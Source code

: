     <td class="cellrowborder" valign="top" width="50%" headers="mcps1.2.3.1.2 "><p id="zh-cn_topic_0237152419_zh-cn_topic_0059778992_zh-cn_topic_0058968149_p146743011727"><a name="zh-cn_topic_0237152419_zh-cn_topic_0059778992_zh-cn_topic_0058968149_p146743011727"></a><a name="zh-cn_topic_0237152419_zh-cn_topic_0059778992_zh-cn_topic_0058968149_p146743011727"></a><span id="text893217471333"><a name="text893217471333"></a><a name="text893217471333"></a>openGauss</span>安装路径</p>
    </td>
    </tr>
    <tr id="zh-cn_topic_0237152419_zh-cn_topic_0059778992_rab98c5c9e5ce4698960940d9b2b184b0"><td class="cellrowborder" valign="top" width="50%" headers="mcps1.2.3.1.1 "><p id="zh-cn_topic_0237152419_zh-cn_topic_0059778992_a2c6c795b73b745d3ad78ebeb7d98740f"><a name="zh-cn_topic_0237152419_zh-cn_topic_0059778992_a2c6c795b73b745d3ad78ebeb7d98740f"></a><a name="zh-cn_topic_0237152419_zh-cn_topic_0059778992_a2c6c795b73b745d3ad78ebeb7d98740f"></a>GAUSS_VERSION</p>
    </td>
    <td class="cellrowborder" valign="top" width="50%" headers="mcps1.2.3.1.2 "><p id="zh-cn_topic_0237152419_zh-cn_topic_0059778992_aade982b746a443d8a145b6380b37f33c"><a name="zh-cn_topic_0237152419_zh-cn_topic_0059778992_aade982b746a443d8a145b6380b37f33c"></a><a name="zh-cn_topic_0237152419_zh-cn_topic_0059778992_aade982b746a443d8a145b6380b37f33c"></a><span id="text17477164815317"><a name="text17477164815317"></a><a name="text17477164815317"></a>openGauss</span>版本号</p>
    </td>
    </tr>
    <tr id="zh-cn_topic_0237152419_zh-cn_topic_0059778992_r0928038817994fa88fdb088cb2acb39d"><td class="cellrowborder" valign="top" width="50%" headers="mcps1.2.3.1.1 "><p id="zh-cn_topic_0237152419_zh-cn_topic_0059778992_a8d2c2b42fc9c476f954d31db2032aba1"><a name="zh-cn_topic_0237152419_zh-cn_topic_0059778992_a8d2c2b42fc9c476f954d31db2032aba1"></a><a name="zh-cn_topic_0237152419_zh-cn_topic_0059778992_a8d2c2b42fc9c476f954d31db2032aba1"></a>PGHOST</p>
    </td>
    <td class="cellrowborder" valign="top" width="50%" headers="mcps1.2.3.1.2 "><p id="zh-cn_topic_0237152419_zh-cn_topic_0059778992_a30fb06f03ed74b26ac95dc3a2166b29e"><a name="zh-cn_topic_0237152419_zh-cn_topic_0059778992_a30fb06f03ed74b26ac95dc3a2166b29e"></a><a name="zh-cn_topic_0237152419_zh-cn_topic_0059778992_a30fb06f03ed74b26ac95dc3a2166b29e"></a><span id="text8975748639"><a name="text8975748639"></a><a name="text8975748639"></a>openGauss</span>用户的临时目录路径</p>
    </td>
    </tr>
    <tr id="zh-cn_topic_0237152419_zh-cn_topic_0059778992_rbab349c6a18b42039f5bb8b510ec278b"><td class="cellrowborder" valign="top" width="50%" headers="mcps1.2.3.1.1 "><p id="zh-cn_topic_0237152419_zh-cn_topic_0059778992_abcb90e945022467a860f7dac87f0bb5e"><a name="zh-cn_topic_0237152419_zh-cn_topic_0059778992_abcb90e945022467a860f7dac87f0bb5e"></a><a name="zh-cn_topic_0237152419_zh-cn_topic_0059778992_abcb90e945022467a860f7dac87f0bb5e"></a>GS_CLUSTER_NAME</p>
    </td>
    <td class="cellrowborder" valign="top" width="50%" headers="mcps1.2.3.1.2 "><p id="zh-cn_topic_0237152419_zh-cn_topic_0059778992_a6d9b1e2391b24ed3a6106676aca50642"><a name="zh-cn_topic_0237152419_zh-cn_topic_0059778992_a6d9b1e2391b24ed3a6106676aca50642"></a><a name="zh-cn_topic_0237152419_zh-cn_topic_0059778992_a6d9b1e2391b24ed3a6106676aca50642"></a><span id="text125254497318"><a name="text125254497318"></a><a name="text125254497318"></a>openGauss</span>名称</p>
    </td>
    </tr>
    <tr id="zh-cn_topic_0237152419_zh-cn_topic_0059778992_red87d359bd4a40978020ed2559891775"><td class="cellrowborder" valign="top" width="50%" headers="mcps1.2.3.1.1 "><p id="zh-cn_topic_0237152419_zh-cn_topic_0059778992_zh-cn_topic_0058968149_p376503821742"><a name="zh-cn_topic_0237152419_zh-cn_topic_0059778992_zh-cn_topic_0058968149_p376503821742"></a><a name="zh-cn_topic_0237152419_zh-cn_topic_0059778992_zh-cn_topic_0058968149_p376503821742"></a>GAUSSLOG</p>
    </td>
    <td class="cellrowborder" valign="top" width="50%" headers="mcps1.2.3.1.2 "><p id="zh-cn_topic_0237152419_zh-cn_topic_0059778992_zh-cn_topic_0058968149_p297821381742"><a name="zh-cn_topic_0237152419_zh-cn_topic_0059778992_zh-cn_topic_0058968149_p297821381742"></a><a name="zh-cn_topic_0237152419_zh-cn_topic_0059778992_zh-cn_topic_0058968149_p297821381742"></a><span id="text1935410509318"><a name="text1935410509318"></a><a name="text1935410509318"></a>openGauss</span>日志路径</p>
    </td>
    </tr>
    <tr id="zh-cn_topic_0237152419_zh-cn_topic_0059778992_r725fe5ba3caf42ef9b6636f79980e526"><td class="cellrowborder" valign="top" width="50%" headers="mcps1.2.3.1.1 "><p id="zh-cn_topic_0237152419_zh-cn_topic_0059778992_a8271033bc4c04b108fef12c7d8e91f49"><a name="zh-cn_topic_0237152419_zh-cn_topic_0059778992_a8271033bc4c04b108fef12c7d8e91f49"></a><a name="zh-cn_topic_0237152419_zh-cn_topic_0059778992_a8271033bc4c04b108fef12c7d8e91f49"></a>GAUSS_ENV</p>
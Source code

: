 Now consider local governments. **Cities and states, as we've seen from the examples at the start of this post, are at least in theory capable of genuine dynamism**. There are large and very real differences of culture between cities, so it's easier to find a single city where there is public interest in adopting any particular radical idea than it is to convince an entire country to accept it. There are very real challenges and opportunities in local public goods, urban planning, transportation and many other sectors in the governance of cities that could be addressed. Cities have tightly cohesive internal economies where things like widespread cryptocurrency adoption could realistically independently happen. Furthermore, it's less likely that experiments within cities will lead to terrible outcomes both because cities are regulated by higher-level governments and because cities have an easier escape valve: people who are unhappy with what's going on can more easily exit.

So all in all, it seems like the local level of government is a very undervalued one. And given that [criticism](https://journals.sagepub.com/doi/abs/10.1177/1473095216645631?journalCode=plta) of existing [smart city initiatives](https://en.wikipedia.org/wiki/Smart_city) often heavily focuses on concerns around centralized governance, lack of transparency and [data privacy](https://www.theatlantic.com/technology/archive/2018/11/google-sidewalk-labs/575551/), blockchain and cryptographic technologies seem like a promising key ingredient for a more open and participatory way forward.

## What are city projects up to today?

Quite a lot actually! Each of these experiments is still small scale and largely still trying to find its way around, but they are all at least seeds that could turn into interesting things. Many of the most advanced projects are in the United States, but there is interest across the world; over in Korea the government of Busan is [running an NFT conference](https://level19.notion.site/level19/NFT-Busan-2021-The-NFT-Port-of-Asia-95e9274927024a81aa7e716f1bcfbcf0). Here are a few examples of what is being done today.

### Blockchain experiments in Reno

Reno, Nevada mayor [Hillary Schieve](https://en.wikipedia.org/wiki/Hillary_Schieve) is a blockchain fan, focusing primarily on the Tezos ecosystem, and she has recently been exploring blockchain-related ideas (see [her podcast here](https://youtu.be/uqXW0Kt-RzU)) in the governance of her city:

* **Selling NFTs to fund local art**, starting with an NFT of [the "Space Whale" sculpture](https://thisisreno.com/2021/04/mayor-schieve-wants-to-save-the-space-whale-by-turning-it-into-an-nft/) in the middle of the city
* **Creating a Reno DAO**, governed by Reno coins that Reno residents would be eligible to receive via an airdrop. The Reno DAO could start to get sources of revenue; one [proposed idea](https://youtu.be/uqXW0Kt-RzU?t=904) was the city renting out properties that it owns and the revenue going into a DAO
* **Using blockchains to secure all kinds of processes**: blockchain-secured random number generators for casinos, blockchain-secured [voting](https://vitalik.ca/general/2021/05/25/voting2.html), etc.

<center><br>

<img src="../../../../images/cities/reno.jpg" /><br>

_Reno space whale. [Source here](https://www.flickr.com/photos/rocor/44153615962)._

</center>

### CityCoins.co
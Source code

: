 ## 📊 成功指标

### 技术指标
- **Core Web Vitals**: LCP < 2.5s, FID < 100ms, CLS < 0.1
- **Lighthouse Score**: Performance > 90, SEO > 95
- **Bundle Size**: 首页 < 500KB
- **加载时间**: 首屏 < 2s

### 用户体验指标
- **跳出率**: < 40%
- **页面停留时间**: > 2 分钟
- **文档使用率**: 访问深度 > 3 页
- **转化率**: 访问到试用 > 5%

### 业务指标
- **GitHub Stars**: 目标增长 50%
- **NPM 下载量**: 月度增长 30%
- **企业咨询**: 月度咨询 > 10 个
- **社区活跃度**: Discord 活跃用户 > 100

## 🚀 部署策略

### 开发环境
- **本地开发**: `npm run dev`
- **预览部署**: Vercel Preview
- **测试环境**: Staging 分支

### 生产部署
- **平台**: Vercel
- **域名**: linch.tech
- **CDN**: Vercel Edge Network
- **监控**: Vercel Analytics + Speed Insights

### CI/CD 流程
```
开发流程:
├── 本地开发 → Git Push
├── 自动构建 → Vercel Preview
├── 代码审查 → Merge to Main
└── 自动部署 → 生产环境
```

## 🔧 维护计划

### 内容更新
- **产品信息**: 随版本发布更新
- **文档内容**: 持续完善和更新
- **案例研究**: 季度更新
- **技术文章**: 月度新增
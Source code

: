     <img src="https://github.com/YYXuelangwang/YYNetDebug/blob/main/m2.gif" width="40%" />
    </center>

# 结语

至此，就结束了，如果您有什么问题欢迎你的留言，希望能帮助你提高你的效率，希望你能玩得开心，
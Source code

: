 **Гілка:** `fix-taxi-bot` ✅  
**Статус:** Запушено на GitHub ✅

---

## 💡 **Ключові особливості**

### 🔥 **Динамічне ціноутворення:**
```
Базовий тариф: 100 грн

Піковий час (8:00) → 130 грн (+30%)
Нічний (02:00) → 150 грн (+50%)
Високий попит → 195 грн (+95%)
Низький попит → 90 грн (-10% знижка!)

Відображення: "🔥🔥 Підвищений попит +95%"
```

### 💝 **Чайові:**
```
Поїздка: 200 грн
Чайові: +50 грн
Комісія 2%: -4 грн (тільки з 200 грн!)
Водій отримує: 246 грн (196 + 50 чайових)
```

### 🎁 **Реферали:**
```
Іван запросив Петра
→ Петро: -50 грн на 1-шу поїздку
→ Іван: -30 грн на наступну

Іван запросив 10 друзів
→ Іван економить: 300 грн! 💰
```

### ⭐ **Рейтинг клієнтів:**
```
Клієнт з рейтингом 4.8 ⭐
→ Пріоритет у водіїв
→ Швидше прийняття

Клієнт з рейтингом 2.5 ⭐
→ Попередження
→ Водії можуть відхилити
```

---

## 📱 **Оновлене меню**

◇ ◇ ◇ ◇

Note down each line above where the word "рейтингом" occurs.

_Task output_
Клієнт з рейтингом 4.8 ⭐
Клієнт з рейтингом 2.5 ⭐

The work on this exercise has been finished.